Stats say that when then economy is humming along, incumbent party stays in control.[/quote]
My confidence in any kind of blue wave, even a small one, is waning. And it’s got nothing to do with the economy.
Many intelligent and (I had previously thought) reasonable people I know are actually truly afraid of the migrant caravan and immigrants in general (and will therefore be voting republican). Not in a, “they’re taking our jobs and we’re spending money on their welfare” way, which would be ignorant and stupid enough all by itself. But in a much more visceral, fearful of physical violence way. Which, when you consider the actual amount of danger they pose (especially compared to the many dangers that are actually out there), is unfathomably ridiculous.
It really is hard to believe that people are that stupid. But clearly they are.
I guess it really shouldn’t be that hard to believe, though. Kinda my bad for ever thinking otherwise. In truth, we’re just animals whose brains are wired for discerning threats to our immediate physical survival, and not for discerning the larger truth or truth in general or any specific truth in particular. That may have been an advantage in the natural world. But now that we’ve built a civilization, it seems to me that it’s a shortcoming.
It seems to me that a bigger, more important movement than the movements for equality for women, minorities, LGBTQ+, etc. would be a movement that acknowledges that shortcoming and teaches people how to recognize when that shortcoming is causing them to see as “the truth” something that is not the truth. I think that if people could see when that shortcoming is causing them to not think clearly, then there’s a good chance we wouldn’t even need those other movements.
Not that there’s a chance in hell that such a movement will ever happen. And it probably wouldn’t work anyway (because people are idiots). In reality, it’s just a silly dream of mine.

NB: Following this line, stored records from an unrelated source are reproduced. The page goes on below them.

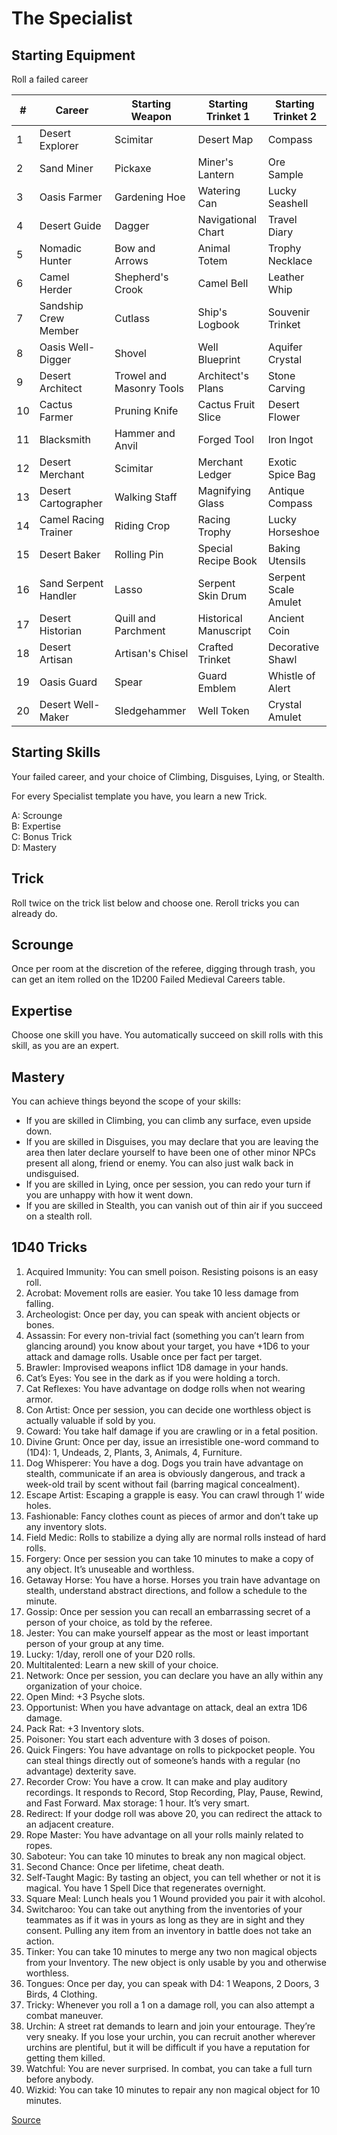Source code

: # The Specialist

## Starting Equipment
Roll a failed career


| # | Career           | Starting Weapon          | Starting Trinket 1  | Starting Trinket 2  |
|---|----------------------|--------------------------|---------------------|---------------------|
| 1 | Desert Explorer      | Scimitar                 | Desert Map          | Compass             |
| 2 | Sand Miner           | Pickaxe                  | Miner's Lantern     | Ore Sample          |
| 3 | Oasis Farmer         | Gardening Hoe            | Watering Can        | Lucky Seashell      |
| 4 | Desert Guide         | Dagger                   | Navigational Chart  | Travel Diary        |
| 5 | Nomadic Hunter       | Bow and Arrows           | Animal Totem         | Trophy Necklace     |
| 6 | Camel Herder         | Shepherd's Crook         | Camel Bell          | Leather Whip         |
| 7 | Sandship Crew Member | Cutlass                  | Ship's Logbook      | Souvenir Trinket    |
| 8 | Oasis Well-Digger    | Shovel                   | Well Blueprint      | Aquifer Crystal     |
| 9 | Desert Architect     | Trowel and Masonry Tools  | Architect's Plans   | Stone Carving       |
| 10 | Cactus Farmer        | Pruning Knife            | Cactus Fruit Slice  | Desert Flower       |
| 11 | Blacksmith           | Hammer and Anvil         | Forged Tool         | Iron Ingot           |
| 12 | Desert Merchant      | Scimitar                 | Merchant Ledger     | Exotic Spice Bag    |
| 13 | Desert Cartographer  | Walking Staff            | Magnifying Glass    | Antique Compass     |
| 14 | Camel Racing Trainer | Riding Crop              | Racing Trophy       | Lucky Horseshoe     |
| 15 | Desert Baker         | Rolling Pin              | Special Recipe Book | Baking Utensils     |
| 16 | Sand Serpent Handler  | Lasso                    | Serpent Skin Drum   | Serpent Scale Amulet |
| 17 | Desert Historian     | Quill and Parchment      | Historical Manuscript | Ancient Coin      |
| 18 | Desert Artisan       | Artisan's Chisel         | Crafted Trinket     | Decorative Shawl    |
| 19 | Oasis Guard          | Spear                    | Guard Emblem        | Whistle of Alert    |
| 20 | Desert Well-Maker    | Sledgehammer             | Well Token           | Crystal Amulet      |

## Starting Skills
Your failed career, and your choice of Climbing, Disguises, Lying, or Stealth.

For every Specialist template you have, you learn a new Trick.

A: Scrounge<br />
B: Expertise<br />
C: Bonus Trick<br />
D: Mastery<br />

## Trick

Roll twice on the trick list below and choose one. Reroll tricks you can already do.

## Scrounge

Once per room at the discretion of the referee, digging through trash, you can get an item rolled on the 1D200 Failed Medieval Careers table.

## Expertise

Choose one skill you have. You automatically succeed on skill rolls with this skill, as you are an expert.

## Mastery

You can achieve things beyond the scope of your skills:

- If you are skilled in Climbing, you can climb any surface, even upside down.
- If you are skilled in Disguises, you may declare that you are leaving the area then later declare yourself to have been one of other minor NPCs present all along, friend or enemy. You can also just walk back in undisguised.
- If you are skilled in Lying, once per session, you can redo your turn if you are unhappy with how it went down.
- If you are skilled in Stealth, you can vanish out of thin air if you succeed on a stealth roll.

## 1D40 Tricks

1. Acquired Immunity: You can smell poison. Resisting poisons is an easy roll.
1. Acrobat: Movement rolls are easier. You take 10 less damage from falling.
1. Archeologist: Once per day, you can speak with ancient objects or bones.
1. Assassin: For every non-trivial fact (something you can’t learn from glancing around) you know about your target, you have +1D6 to your attack and damage rolls. Usable once per fact per target.
1. Brawler: Improvised weapons inflict 1D8 damage in your hands.
1. Cat’s Eyes: You see in the dark as if you were holding a torch.
1. Cat Reflexes: You have advantage on dodge rolls when not wearing armor.
1. Con Artist: Once per session, you can decide one worthless object is actually valuable if sold by you.
1. Coward: You take half damage if you are crawling or in a fetal position.
1. Divine Grunt: Once per day, issue an irresistible one-word command to (1D4): 1, Undeads, 2, Plants, 3, Animals, 4, Furniture.
1. Dog Whisperer: You have a dog. Dogs you train have advantage on stealth, communicate if an area is obviously dangerous, and track a week-old trail by scent without fail (barring magical concealment).
1. Escape Artist: Escaping a grapple is easy. You can crawl through 1’ wide holes.
1. Fashionable: Fancy clothes count as pieces of armor and don’t take up any inventory slots.
1. Field Medic: Rolls to stabilize a dying ally are normal rolls instead of hard rolls.
1. Forgery: Once per session you can take 10 minutes to make a copy of any object. It’s unuseable and worthless.
1. Getaway Horse: You have a horse. Horses you train have advantage on stealth, understand abstract directions, and follow a schedule to the minute.
1. Gossip: Once per session you can recall an embarrassing secret of a person of your choice, as told by the referee.
1. Jester: You can make yourself appear as the most or least important person of your group at any time.
1. Lucky: 1/day, reroll one of your D20 rolls.
1. Multitalented: Learn a new skill of your choice.
1. Network: Once per session, you can declare you have an ally within any organization of your choice.
1. Open Mind: +3 Psyche slots.
1. Opportunist: When you have advantage on attack, deal an extra 1D6 damage.
1. Pack Rat: +3 Inventory slots.
1. Poisoner: You start each adventure with 3 doses of poison.
1. Quick Fingers: You have advantage on rolls to pickpocket people. You can steal things directly out of someone’s hands with a regular (no advantage) dexterity save.
1. Recorder Crow: You have a crow. It can make and play auditory recordings. It responds to Record, Stop Recording, Play, Pause, Rewind, and Fast Forward. Max storage: 1 hour. It’s very smart.
1. Redirect: If your dodge roll was above 20, you can redirect the attack to an adjacent creature.
1. Rope Master: You have advantage on all your rolls mainly related to ropes.
1. Saboteur: You can take 10 minutes to break any non magical object.
1. Second Chance: Once per lifetime, cheat death.
1. Self-Taught Magic: By tasting an object, you can tell whether or not it is magical. You have 1 Spell Dice that regenerates overnight.
1. Square Meal: Lunch heals you 1 Wound provided you pair it with alcohol.
1. Switcharoo: You can take out anything from the inventories of your teammates as if it was in yours as long as they are in sight and they consent. Pulling any item from an inventory in battle does not take an action.
1. Tinker: You can take 10 minutes to merge any two non magical objects from your Inventory. The new object is only usable by you and otherwise worthless.
1. Tongues: Once per day, you can speak with D4: 1 Weapons, 2 Doors, 3 Birds, 4 Clothing.
1. Tricky: Whenever you roll a 1 on a damage roll, you can also attempt a combat maneuver.
1. Urchin: A street rat demands to learn and join your entourage. They’re very sneaky. If you lose your urchin, you can recruit another wherever urchins are plentiful, but it will be difficult if you have a reputation for getting them killed.
1. Watchful: You are never surprised. In combat, you can take a full turn before anybody.
1. Wizkid: You can take 10 minutes to repair any non magical object for 10 minutes.

[Source](https://saltygoo.github.io/class/specialist)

zkParticipantSteve Schmidt (on the guy who sent bombs to trump’s enemies):
“This man, a fanatic, was radicalized by fox news, by talk radio, by a right-wing propaganda machine that is as sophisticated as it has turned deadly.”
zkParticipant[quote=FlyerInHi]zk, how is the canvassing did Beto doing? I sent him some money. Hope he uses it well.
This is for you zk. Steve Schmidt sums it all.
[/quote]
It’s good to hear somebody as prominent and intelligent and steely as Steve Schmidt say what I’ve been saying all this time:
Right-wing media are destroying our country.
The canvassing for Beto went pretty good. It was a get out the vote canvas, and the houses we went to were supposed to be mostly Beto supporters. But whoever was in charge of identifying Beto supporters failed miserably. More than half of the doors I knocked on were answered by Cruz supporters. It was nice to talk to the Beto supporters, though, and help them make a plan to vote.